*** SOURCE DATA ***
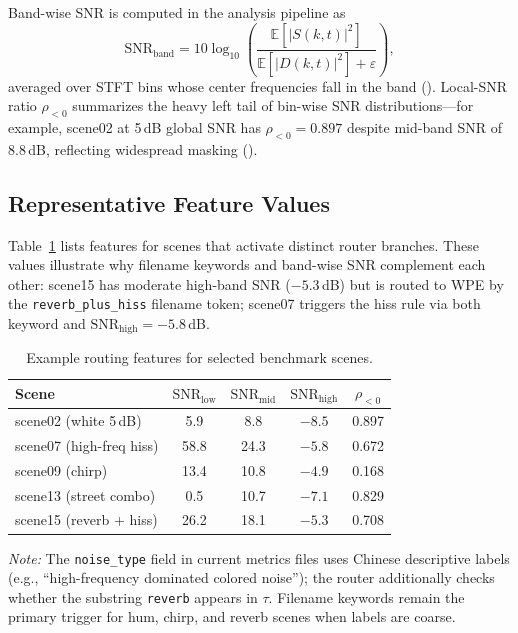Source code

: Band-wise SNR is computed in the analysis pipeline as
\begin{equation}
  \mathrm{SNR}_{\mathrm{band}} = 10\log_{10}\!\left(
    \frac{\mathbb{E}[|S(k,t)|^2]}{\mathbb{E}[|D(k,t)|^2]+\varepsilon}
  \right),
\end{equation}
averaged over STFT bins whose center frequencies fall in the band (). Local-SNR ratio $\rho_{<0}$ summarizes the heavy left tail of bin-wise SNR distributions---for example, scene02 at 5\,dB global SNR has $\rho_{<0}=0.897$ despite mid-band SNR of 8.8\,dB, reflecting widespread masking ().

\subsection{Representative Feature Values}

Table~\ref{tab:routing_feature_examples} lists features for scenes that activate distinct router branches. These values illustrate why filename keywords and band-wise SNR complement each other: scene15 has moderate high-band SNR ($-5.3$\,dB) but is routed to WPE by the \texttt{reverb\_plus\_hiss} filename token; scene07 triggers the hiss rule via both keyword and $\mathrm{SNR}_{\mathrm{high}}=-5.8$\,dB.

\begin{table}[H]
  \centering
  \caption{Example routing features for selected benchmark scenes.}
  \label{tab:routing_feature_examples}
  \small
  \begin{tabular}{lcccc}
    \toprule
    \textbf{Scene} & $\mathrm{SNR}_{\mathrm{low}}$ & $\mathrm{SNR}_{\mathrm{mid}}$ & $\mathrm{SNR}_{\mathrm{high}}$ & $\rho_{<0}$ \\
    \midrule
    scene02 (white 5\,dB)       & 5.9  & 8.8  & $-8.5$ & 0.897 \\
    scene07 (high-freq hiss)    & 58.8 & 24.3 & $-5.8$ & 0.672 \\
    scene09 (chirp)             & 13.4 & 10.8 & $-4.9$ & 0.168 \\
    scene13 (street combo)      & 0.5  & 10.7 & $-7.1$ & 0.829 \\
    scene15 (reverb + hiss)     & 26.2 & 18.1 & $-5.3$ & 0.708 \\
    \bottomrule
  \end{tabular}
\end{table}

\noindent
\textit{Note:} The \texttt{noise\_type} field in current metrics files uses Chinese descriptive labels (e.g., ``high-frequency dominated colored noise''); the router additionally checks whether the substring \texttt{reverb} appears in $\tau$. Filename keywords remain the primary trigger for hum, chirp, and reverb scenes when labels are coarse.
*** End of SOURCE DATA ***
-- EXERCISE INSTRUCTIONS --
Every line above should be transcribed exactly, though no image should be carried over.

-- EXERCISE RESULT --
Source code

: Band-wise SNR is computed in the analysis pipeline as
\begin{equation}
  \mathrm{SNR}_{\mathrm{band}} = 10\log_{10}\!\left(
    \frac{\mathbb{E}[|S(k,t)|^2]}{\mathbb{E}[|D(k,t)|^2]+\varepsilon}
  \right),
\end{equation}
averaged over STFT bins whose center frequencies fall in the band (). Local-SNR ratio $\rho_{<0}$ summarizes the heavy left tail of bin-wise SNR distributions---for example, scene02 at 5\,dB global SNR has $\rho_{<0}=0.897$ despite mid-band SNR of 8.8\,dB, reflecting widespread masking ().

\subsection{Representative Feature Values}

Table~\ref{tab:routing_feature_examples} lists features for scenes that activate distinct router branches. These values illustrate why filename keywords and band-wise SNR complement each other: scene15 has moderate high-band SNR ($-5.3$\,dB) but is routed to WPE by the \texttt{reverb\_plus\_hiss} filename token; scene07 triggers the hiss rule via both keyword and $\mathrm{SNR}_{\mathrm{high}}=-5.8$\,dB.

\begin{table}[H]
  \centering
  \caption{Example routing features for selected benchmark scenes.}
  \label{tab:routing_feature_examples}
  \small
  \begin{tabular}{lcccc}
    \toprule
    \textbf{Scene} & $\mathrm{SNR}_{\mathrm{low}}$ & $\mathrm{SNR}_{\mathrm{mid}}$ & $\mathrm{SNR}_{\mathrm{high}}$ & $\rho_{<0}$ \\
    \midrule
    scene02 (white 5\,dB)       & 5.9  & 8.8  & $-8.5$ & 0.897 \\
    scene07 (high-freq hiss)    & 58.8 & 24.3 & $-5.8$ & 0.672 \\
    scene09 (chirp)             & 13.4 & 10.8 & $-4.9$ & 0.168 \\
    scene13 (street combo)      & 0.5  & 10.7 & $-7.1$ & 0.829 \\
    scene15 (reverb + hiss)     & 26.2 & 18.1 & $-5.3$ & 0.708 \\
    \bottomrule
  \end{tabular}
\end{table}

\noindent
\textit{Note:} The \texttt{noise\_type} field in current metrics files uses Chinese descriptive labels (e.g., ``high-frequency dominated colored noise''); the router additionally checks whether the substring \texttt{reverb} appears in $\tau$. Filename keywords remain the primary trigger for hum, chirp, and reverb scenes when labels are coarse.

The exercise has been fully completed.